━━ Provided information

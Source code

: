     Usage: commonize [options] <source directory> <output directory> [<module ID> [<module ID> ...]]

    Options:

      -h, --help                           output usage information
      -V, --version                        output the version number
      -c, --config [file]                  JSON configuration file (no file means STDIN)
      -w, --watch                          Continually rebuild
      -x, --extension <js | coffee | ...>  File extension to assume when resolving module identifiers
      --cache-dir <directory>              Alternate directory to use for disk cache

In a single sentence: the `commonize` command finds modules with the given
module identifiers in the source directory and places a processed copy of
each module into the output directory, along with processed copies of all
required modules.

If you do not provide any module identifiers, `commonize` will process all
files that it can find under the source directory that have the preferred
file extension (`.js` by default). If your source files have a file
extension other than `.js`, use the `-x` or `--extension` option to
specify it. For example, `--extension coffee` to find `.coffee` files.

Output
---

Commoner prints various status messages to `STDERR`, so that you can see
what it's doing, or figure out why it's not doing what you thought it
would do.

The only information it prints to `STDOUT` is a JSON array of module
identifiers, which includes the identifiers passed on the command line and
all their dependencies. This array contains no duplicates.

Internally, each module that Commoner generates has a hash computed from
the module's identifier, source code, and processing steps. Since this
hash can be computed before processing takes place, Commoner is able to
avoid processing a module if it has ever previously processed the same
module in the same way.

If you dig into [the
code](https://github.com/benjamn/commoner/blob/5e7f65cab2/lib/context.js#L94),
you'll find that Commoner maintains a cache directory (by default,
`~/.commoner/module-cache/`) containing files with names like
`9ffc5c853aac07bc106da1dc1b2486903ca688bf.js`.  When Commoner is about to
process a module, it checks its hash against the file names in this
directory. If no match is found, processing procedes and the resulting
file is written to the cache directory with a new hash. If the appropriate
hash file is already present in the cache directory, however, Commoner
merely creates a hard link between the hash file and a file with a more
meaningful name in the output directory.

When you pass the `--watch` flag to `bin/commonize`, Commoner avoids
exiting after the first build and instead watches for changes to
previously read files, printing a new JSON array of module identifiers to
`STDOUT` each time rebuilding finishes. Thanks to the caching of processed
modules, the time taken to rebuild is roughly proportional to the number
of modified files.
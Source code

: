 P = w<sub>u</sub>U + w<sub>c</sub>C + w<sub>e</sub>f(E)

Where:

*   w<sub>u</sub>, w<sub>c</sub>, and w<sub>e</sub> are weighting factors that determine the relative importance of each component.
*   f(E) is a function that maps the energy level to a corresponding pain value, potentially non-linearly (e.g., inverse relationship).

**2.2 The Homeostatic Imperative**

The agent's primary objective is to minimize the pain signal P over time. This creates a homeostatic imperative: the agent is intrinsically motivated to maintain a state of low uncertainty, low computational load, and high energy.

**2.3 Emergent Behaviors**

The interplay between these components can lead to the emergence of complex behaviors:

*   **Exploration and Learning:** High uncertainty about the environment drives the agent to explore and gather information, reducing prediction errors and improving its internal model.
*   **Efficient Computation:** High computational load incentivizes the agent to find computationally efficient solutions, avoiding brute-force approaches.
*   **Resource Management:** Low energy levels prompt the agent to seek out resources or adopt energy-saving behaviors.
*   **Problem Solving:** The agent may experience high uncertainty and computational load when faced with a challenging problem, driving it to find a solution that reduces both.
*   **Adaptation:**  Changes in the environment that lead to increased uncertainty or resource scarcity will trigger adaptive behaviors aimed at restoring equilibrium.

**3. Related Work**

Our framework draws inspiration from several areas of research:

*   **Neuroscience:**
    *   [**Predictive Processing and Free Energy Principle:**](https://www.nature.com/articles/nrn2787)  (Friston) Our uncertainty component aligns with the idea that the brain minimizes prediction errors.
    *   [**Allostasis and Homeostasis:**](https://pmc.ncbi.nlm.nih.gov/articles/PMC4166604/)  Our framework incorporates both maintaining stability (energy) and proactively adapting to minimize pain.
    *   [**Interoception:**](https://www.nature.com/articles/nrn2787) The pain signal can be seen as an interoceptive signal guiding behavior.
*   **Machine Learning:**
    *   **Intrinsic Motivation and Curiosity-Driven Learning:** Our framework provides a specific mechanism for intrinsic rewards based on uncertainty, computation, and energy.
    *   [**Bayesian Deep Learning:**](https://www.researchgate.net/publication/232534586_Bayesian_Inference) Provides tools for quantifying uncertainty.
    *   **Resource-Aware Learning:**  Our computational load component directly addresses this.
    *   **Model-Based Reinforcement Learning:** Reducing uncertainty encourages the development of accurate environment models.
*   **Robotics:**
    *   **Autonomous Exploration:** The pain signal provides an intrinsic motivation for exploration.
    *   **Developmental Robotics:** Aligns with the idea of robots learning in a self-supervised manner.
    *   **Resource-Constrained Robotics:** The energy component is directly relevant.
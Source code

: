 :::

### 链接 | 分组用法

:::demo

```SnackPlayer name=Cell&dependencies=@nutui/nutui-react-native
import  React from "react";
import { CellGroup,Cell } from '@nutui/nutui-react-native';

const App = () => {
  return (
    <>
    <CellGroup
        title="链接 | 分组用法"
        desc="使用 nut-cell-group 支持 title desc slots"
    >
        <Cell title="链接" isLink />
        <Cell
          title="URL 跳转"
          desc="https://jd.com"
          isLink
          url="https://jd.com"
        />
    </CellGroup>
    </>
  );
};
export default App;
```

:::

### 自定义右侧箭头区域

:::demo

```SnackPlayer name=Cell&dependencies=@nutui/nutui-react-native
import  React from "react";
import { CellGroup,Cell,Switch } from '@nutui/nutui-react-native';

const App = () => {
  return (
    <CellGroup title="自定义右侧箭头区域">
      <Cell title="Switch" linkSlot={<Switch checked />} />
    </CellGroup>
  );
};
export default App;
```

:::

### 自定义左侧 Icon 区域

━━━━

=== What to work on ===
Scan the records for the string "directly". Copy each line in which it appears.

=== Answer to this exercise ===
    *   **Resource-Aware Learning:**  Our computational load component directly addresses this.
    *   **Resource-Constrained Robotics:** The energy component is directly relevant.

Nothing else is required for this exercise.